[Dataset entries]
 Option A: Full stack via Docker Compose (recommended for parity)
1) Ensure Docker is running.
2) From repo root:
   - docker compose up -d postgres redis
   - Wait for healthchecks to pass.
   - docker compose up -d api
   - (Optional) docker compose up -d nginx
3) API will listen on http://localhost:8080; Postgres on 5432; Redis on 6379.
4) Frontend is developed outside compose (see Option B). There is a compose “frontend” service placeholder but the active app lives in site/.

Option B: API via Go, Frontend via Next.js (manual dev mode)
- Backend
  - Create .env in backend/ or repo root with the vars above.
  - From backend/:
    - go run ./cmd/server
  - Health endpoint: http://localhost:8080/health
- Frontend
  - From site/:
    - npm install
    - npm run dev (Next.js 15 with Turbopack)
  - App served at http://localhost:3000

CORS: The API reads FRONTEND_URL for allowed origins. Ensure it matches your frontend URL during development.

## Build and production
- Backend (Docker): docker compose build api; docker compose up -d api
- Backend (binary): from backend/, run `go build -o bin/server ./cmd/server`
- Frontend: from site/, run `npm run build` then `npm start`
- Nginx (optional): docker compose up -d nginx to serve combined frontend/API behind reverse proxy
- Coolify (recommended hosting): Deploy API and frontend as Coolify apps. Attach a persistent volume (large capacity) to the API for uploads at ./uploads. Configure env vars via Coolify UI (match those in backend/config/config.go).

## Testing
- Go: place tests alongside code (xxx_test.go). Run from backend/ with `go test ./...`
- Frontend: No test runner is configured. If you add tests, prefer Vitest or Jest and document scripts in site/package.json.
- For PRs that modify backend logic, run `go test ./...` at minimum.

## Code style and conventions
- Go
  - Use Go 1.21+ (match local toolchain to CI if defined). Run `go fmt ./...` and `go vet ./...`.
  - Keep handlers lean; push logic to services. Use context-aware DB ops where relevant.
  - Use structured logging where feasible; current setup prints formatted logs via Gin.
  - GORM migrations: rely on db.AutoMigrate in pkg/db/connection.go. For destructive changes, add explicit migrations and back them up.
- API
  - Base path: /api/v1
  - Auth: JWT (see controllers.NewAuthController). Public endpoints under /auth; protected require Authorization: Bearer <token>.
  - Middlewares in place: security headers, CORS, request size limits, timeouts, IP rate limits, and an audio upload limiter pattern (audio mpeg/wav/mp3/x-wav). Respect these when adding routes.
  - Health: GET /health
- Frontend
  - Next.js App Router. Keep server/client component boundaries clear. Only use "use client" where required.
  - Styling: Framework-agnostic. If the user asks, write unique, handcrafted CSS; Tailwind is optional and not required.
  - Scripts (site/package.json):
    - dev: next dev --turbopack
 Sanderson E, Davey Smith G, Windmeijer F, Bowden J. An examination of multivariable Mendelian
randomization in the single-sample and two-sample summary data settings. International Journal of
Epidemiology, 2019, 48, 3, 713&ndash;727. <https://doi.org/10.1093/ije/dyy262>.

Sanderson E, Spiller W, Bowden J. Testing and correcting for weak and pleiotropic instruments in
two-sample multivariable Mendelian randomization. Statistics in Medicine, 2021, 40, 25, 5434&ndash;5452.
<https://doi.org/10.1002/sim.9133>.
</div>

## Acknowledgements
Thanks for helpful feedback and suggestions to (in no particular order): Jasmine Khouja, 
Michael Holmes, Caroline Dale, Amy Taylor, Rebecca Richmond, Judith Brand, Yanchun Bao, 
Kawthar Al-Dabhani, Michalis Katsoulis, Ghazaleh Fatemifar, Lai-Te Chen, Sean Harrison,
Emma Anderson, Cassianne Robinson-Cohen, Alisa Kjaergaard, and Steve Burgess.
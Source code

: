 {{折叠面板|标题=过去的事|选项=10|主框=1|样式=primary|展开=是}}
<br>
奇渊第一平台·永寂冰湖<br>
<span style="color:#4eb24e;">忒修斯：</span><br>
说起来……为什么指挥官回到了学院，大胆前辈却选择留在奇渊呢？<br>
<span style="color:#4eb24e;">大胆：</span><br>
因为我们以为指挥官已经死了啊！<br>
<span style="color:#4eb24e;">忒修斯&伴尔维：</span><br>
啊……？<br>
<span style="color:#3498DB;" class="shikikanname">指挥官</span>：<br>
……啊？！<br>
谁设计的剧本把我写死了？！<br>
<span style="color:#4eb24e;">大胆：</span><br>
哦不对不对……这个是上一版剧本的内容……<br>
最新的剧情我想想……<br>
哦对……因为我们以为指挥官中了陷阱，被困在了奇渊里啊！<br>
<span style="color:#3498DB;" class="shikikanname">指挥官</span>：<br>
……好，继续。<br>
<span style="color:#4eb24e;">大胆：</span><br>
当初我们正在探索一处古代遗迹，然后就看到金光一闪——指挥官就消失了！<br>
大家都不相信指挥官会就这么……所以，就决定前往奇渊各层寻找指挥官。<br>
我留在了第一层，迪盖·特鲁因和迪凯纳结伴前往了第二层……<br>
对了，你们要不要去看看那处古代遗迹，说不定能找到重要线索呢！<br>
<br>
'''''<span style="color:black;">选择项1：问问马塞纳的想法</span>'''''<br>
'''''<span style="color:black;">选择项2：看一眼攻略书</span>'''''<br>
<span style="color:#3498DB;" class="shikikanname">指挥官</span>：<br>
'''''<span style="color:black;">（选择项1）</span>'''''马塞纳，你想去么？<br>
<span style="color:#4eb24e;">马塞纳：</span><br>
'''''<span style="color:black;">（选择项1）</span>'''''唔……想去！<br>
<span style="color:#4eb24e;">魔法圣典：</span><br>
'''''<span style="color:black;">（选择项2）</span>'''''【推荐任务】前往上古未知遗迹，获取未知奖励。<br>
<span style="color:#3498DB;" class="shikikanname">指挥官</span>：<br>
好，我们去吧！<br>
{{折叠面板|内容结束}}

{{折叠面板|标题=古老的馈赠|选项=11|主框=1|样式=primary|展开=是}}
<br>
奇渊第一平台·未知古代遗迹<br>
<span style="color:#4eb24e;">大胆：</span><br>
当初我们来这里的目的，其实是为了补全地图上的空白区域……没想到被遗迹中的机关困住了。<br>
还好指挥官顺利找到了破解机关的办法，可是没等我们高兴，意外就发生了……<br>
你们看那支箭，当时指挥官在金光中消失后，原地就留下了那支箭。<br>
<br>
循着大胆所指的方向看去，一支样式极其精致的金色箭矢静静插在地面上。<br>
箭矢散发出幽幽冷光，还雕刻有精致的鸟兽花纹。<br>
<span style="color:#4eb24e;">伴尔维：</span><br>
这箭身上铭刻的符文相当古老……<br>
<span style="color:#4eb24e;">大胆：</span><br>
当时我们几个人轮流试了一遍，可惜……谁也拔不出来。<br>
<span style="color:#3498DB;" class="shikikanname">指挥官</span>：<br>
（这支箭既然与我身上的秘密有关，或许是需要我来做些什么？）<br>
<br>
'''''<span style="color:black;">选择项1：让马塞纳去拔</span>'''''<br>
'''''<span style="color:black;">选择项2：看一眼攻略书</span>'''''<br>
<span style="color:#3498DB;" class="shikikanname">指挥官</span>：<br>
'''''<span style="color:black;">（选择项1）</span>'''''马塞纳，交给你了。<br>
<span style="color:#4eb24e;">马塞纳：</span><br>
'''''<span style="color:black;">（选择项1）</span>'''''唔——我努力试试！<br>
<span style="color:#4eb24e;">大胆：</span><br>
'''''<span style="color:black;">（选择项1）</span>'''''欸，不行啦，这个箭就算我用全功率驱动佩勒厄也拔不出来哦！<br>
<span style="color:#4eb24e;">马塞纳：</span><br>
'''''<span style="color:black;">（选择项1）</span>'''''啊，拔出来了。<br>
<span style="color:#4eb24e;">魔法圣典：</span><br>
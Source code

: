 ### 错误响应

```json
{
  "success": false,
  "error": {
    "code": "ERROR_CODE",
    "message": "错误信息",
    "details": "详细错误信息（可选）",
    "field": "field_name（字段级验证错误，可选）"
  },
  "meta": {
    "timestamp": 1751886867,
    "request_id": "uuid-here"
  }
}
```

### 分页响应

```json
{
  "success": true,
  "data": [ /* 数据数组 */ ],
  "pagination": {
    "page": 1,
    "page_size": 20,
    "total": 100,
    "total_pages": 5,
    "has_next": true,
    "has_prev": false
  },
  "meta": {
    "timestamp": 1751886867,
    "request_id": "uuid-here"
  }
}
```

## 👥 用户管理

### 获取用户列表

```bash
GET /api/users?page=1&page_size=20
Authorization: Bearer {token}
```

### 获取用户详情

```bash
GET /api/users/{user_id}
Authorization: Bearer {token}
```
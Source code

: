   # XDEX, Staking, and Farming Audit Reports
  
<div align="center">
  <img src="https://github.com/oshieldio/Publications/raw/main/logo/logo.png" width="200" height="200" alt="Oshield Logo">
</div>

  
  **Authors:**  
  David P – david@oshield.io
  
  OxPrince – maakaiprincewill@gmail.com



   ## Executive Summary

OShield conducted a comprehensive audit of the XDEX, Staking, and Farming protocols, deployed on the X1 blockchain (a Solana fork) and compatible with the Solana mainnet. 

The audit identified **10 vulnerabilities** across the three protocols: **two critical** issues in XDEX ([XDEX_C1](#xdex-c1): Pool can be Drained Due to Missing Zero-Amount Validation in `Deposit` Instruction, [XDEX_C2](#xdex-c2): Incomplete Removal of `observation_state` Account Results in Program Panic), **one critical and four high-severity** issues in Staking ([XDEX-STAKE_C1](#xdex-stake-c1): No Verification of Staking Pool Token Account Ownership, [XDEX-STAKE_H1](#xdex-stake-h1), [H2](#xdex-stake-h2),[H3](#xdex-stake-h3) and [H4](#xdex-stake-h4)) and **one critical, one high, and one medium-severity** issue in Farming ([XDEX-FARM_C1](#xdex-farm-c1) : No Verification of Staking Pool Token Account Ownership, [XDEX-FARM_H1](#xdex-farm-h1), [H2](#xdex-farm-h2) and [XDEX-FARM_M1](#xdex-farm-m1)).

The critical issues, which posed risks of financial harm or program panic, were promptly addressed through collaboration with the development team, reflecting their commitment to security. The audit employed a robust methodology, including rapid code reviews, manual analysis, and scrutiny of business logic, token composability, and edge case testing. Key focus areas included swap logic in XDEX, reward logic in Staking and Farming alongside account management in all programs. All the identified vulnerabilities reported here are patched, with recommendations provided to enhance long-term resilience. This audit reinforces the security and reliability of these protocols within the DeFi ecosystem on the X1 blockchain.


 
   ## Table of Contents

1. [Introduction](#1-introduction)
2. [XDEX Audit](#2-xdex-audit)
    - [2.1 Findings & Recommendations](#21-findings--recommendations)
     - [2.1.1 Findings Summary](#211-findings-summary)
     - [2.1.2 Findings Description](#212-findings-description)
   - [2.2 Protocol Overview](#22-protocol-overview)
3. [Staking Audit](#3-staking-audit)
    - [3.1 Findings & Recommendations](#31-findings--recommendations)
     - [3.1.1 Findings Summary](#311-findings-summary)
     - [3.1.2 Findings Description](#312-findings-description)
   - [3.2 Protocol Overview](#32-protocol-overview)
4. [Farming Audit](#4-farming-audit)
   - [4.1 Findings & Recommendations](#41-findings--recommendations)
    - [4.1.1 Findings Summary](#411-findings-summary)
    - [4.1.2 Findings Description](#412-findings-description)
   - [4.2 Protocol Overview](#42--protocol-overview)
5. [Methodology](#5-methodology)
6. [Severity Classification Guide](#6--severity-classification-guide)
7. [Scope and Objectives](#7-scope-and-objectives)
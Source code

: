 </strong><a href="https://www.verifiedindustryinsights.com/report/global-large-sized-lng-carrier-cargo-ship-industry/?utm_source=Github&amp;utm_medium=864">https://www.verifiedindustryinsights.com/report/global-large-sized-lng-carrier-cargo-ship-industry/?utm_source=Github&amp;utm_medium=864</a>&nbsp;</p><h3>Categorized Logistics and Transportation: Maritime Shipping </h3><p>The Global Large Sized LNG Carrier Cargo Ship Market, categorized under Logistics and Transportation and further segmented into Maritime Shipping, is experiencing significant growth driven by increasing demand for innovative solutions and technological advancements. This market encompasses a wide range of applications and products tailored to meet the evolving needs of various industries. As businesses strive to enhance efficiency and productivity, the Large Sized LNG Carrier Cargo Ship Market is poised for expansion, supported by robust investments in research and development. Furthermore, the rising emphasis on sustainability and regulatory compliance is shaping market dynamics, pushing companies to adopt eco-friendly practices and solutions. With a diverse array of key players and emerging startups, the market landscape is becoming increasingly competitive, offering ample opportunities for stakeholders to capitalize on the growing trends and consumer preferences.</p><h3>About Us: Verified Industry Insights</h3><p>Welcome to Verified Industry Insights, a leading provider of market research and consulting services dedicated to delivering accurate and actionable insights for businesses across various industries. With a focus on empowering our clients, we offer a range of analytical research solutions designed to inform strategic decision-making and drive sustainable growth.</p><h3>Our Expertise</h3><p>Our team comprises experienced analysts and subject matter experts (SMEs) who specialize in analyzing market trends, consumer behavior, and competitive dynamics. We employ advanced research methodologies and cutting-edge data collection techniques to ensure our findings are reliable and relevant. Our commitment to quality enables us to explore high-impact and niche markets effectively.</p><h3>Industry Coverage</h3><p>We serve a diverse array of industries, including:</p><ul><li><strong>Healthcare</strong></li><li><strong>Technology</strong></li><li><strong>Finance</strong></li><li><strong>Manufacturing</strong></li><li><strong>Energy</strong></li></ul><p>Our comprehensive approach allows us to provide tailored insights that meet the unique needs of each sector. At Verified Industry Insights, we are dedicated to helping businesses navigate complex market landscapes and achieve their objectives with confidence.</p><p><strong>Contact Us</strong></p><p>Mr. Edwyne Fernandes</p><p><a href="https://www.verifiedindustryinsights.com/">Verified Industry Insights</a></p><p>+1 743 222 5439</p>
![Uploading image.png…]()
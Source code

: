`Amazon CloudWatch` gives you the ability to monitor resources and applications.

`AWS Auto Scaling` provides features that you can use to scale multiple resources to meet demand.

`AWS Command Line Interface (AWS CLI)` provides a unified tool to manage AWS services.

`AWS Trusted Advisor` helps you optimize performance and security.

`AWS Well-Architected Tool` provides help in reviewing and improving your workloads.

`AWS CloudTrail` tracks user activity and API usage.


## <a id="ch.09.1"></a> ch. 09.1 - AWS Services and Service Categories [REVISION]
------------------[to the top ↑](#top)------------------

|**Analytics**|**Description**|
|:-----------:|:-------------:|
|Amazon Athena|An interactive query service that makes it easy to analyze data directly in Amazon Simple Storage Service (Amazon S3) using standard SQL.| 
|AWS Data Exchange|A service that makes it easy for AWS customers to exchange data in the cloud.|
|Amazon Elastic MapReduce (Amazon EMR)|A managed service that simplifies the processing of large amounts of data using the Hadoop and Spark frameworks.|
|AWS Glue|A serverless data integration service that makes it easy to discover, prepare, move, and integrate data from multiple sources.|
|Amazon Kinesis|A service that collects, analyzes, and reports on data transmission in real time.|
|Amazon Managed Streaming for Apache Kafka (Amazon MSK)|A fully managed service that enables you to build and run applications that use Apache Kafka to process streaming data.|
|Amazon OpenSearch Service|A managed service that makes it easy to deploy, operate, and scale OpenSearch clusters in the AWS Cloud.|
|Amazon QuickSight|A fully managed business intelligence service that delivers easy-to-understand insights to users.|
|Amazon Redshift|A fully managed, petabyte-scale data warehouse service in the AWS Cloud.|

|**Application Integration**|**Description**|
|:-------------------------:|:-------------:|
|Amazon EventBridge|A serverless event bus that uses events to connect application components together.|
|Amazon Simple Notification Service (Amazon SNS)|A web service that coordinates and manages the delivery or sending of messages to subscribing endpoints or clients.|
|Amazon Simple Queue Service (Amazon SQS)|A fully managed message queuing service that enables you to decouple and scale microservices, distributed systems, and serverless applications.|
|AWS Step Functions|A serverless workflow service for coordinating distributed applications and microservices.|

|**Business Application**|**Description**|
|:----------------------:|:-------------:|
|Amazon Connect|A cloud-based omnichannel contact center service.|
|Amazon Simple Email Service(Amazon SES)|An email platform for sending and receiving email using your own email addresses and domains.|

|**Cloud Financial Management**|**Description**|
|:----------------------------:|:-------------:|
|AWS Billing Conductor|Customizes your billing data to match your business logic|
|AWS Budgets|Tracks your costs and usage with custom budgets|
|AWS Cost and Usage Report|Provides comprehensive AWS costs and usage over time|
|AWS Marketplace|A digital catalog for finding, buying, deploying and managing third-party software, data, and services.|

## DESCRIPTION OF THE TASK
Working through the records above, copy each line in which "Bowden" is found.

## RESPONSE AREA
 Sanderson E, Davey Smith G, Windmeijer F, Bowden J. An examination of multivariable Mendelian
Sanderson E, Spiller W, Bowden J. Testing and correcting for weak and pleiotropic instruments in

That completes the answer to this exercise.